* **TASK MATERIAL**:
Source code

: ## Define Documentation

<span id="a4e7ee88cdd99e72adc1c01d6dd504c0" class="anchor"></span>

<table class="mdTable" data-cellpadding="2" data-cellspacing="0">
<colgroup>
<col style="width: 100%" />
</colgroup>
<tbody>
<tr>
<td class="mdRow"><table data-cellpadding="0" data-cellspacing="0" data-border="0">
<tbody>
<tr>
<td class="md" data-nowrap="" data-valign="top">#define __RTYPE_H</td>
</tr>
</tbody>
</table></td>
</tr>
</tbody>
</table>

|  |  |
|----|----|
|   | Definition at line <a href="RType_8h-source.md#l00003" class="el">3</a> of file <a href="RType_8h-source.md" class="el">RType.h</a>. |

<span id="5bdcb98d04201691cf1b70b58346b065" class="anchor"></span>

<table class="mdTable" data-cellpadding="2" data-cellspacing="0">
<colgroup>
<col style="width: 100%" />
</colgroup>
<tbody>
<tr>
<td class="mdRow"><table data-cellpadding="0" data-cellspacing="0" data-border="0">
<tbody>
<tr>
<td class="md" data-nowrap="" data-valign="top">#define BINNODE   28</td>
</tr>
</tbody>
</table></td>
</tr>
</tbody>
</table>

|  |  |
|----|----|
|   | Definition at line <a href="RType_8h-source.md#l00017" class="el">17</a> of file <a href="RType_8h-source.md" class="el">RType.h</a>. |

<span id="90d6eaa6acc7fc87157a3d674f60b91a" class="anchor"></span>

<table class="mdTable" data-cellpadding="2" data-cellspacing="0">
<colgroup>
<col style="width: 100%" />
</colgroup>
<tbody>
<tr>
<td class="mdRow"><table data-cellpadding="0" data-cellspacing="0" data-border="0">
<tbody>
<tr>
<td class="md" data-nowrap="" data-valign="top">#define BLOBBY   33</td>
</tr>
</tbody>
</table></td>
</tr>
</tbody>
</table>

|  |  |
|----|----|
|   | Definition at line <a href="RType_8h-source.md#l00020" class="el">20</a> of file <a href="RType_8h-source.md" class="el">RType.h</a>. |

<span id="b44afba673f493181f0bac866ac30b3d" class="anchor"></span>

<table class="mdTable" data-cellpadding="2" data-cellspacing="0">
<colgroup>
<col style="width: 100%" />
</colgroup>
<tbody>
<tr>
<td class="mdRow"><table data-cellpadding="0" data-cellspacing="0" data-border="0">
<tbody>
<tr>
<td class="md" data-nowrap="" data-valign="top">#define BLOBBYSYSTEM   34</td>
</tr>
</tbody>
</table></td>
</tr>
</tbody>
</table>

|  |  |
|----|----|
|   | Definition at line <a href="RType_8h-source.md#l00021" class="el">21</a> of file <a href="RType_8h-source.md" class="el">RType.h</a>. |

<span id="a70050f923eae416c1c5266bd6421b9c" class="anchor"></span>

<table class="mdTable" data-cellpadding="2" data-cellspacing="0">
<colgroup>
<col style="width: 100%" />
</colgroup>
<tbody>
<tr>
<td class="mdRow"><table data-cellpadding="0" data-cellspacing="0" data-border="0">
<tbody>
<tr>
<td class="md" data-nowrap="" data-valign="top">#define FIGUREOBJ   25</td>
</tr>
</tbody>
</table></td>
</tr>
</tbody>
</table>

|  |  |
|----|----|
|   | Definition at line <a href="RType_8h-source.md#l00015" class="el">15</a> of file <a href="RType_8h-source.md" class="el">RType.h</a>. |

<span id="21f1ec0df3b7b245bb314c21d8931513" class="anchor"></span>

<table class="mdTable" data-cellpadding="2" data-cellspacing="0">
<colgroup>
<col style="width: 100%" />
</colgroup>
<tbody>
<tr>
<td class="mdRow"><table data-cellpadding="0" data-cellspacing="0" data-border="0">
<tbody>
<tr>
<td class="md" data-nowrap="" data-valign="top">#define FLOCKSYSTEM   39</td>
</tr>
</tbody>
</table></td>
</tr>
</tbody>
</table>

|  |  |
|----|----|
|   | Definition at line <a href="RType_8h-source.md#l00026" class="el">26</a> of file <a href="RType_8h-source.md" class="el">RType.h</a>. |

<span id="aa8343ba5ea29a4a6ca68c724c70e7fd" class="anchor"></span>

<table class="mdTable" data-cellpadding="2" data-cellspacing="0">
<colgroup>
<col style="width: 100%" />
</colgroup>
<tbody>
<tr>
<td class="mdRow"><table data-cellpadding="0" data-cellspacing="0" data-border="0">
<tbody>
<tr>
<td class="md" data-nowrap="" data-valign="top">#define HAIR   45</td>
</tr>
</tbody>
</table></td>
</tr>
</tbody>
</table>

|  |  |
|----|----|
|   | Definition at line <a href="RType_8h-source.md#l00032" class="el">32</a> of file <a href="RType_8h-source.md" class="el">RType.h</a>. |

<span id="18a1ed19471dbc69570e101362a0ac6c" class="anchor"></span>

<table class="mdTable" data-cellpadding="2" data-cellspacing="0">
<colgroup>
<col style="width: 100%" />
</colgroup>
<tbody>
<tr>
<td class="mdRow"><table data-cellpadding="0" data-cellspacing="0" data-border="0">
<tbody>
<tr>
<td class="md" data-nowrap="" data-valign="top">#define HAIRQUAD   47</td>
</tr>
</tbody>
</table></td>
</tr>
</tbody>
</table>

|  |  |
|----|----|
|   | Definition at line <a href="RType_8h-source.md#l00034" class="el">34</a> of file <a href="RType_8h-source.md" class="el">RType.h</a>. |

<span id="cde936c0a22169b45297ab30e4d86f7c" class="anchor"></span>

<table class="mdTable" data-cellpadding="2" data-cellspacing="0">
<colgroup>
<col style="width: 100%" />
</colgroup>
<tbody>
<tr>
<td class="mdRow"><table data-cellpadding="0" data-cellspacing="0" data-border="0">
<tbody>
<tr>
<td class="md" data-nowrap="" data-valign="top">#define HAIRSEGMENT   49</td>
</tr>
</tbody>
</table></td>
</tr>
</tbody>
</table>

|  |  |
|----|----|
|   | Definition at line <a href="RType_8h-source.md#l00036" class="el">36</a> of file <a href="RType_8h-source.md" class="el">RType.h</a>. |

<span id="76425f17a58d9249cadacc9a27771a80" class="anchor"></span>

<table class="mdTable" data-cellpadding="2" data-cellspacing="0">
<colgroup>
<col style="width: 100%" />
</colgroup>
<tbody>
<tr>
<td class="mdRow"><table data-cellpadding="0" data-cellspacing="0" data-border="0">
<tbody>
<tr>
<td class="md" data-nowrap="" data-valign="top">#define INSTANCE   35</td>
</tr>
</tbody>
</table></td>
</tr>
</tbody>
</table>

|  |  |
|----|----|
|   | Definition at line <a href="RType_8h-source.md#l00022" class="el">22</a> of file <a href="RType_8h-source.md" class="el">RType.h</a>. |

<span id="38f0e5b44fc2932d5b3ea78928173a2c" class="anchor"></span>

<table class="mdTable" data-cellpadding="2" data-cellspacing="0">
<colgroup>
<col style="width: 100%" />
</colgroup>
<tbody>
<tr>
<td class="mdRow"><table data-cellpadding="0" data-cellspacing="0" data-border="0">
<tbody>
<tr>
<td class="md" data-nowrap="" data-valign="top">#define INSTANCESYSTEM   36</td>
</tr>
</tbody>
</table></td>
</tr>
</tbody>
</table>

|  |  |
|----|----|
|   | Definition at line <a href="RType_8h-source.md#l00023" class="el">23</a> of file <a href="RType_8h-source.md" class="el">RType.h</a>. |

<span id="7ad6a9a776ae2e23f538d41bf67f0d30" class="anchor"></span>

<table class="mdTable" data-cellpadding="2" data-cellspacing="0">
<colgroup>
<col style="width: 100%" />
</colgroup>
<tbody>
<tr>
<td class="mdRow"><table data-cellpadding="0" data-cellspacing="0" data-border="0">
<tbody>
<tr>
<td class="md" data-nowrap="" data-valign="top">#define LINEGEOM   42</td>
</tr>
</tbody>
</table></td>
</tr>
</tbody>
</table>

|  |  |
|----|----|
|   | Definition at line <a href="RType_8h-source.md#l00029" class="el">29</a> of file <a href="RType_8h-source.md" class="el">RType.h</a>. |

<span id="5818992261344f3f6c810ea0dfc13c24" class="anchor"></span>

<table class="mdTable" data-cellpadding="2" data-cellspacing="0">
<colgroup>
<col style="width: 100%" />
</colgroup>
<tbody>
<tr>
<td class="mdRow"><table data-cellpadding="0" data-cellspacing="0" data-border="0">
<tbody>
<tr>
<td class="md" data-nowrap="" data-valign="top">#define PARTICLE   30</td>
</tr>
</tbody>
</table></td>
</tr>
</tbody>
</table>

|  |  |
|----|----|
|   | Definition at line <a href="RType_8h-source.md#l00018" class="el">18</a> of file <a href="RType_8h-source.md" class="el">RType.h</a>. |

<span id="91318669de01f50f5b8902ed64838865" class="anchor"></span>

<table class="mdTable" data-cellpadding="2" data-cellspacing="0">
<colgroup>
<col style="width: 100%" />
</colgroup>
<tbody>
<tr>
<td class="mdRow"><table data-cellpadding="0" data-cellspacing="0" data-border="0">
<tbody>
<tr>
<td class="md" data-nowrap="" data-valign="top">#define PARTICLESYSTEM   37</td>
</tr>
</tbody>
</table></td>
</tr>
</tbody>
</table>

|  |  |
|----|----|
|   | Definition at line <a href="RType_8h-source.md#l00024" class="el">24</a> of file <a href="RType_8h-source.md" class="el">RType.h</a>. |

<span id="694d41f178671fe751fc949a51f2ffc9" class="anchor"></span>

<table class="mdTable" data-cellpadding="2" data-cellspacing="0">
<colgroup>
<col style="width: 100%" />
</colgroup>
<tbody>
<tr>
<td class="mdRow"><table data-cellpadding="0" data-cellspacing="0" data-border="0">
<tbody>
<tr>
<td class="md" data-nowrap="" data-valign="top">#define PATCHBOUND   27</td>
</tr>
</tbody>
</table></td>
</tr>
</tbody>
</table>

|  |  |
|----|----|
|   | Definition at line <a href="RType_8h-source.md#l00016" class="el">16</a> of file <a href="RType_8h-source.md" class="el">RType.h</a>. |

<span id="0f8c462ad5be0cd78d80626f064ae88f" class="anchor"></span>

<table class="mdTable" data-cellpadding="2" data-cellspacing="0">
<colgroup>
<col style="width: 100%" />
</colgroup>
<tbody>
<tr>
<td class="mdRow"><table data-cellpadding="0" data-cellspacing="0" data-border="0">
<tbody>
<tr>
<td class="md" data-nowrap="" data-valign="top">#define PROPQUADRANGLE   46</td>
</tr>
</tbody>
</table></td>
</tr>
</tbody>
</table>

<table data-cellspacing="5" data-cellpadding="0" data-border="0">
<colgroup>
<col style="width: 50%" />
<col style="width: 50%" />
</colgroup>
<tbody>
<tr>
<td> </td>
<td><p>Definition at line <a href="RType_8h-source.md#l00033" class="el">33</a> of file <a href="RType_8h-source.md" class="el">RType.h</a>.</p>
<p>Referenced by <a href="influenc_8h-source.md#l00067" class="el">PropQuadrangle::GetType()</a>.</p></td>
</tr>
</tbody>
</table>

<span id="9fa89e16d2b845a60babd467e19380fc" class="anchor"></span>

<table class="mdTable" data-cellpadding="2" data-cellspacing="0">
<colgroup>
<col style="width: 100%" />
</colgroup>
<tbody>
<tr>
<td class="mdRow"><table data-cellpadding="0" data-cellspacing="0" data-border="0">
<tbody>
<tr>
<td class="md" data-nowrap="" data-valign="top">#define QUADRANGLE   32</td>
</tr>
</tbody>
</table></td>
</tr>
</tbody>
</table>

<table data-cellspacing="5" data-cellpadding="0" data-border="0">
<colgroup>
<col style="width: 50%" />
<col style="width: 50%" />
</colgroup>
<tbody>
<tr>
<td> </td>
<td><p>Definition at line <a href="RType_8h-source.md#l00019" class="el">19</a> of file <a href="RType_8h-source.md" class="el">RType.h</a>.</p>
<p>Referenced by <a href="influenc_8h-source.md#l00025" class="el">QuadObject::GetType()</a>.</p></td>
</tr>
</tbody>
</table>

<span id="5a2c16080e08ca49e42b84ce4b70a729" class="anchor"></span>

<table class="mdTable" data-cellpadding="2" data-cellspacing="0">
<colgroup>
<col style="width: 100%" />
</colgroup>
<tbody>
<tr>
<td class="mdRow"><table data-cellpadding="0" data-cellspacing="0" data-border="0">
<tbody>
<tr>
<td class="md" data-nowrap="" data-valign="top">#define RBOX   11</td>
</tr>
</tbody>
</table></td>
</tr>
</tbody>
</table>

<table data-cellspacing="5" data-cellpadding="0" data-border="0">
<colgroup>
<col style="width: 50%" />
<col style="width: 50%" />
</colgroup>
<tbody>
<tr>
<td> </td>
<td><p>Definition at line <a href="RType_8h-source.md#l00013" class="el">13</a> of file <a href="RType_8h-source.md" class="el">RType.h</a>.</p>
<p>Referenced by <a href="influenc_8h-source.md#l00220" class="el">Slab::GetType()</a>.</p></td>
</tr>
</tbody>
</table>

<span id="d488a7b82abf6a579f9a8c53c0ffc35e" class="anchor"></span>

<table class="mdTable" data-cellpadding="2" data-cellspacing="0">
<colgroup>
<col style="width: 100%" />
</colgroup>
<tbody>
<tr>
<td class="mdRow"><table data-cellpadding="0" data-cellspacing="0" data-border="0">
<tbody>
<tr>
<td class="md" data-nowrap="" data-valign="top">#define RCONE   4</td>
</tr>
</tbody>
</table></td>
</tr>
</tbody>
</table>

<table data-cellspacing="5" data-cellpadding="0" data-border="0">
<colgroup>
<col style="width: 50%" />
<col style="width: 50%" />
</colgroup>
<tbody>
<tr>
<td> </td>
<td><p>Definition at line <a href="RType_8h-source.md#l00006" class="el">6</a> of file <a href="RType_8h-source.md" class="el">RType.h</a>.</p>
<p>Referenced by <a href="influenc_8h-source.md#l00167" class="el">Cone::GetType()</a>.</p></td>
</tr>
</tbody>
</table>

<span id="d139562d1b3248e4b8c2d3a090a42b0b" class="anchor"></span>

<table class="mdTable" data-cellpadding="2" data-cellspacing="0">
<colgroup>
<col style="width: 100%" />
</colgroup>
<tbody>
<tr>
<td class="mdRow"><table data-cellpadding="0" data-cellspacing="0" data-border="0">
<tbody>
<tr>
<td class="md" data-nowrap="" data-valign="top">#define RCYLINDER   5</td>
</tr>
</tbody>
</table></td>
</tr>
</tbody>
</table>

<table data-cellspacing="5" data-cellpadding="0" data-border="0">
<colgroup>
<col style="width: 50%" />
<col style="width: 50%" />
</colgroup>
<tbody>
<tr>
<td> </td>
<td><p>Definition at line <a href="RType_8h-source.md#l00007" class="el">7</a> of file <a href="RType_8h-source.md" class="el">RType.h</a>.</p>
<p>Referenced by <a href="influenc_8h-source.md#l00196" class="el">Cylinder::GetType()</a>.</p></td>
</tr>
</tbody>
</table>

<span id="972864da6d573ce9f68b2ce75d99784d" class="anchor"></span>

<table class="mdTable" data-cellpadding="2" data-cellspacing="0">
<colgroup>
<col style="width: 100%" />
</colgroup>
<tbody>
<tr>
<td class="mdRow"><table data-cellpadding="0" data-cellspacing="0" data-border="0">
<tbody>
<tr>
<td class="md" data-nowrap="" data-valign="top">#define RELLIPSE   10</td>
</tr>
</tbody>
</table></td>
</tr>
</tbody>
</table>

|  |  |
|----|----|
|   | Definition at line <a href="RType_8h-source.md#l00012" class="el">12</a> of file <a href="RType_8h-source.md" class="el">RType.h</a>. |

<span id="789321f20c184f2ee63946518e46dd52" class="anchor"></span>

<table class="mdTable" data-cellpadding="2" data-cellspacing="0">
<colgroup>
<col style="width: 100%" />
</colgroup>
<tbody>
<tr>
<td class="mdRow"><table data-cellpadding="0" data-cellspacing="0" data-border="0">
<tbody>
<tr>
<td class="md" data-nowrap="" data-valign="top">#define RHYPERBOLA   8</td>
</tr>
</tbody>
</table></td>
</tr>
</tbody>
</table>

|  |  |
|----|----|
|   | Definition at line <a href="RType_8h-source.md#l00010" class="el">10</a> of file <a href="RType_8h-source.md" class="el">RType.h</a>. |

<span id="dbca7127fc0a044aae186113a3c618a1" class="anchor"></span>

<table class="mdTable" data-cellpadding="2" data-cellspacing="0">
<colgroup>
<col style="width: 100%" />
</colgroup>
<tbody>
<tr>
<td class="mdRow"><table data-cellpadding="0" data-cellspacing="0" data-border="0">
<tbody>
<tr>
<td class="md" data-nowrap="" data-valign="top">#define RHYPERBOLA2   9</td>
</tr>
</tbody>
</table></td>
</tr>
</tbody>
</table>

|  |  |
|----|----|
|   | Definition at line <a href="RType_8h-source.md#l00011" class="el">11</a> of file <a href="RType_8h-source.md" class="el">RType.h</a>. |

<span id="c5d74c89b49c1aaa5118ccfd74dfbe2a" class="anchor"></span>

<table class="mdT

* **INSTRUCTIONS FOR THE TASK**: From the entries, report every line in which the string "GetType" occurs.

* **EXERCISE RESULT**:
<p>Referenced by <a href="influenc_8h-source.md#l00067" class="el">PropQuadrangle::GetType()</a>.</p></td>
<p>Referenced by <a href="influenc_8h-source.md#l00025" class="el">QuadObject::GetType()</a>.</p></td>
<p>Referenced by <a href="influenc_8h-source.md#l00220" class="el">Slab::GetType()</a>.</p></td>
<p>Referenced by <a href="influenc_8h-source.md#l00167" class="el">Cone::GetType()</a>.</p></td>
<p>Referenced by <a href="influenc_8h-source.md#l00196" class="el">Cylinder::GetType()</a>.</p></td>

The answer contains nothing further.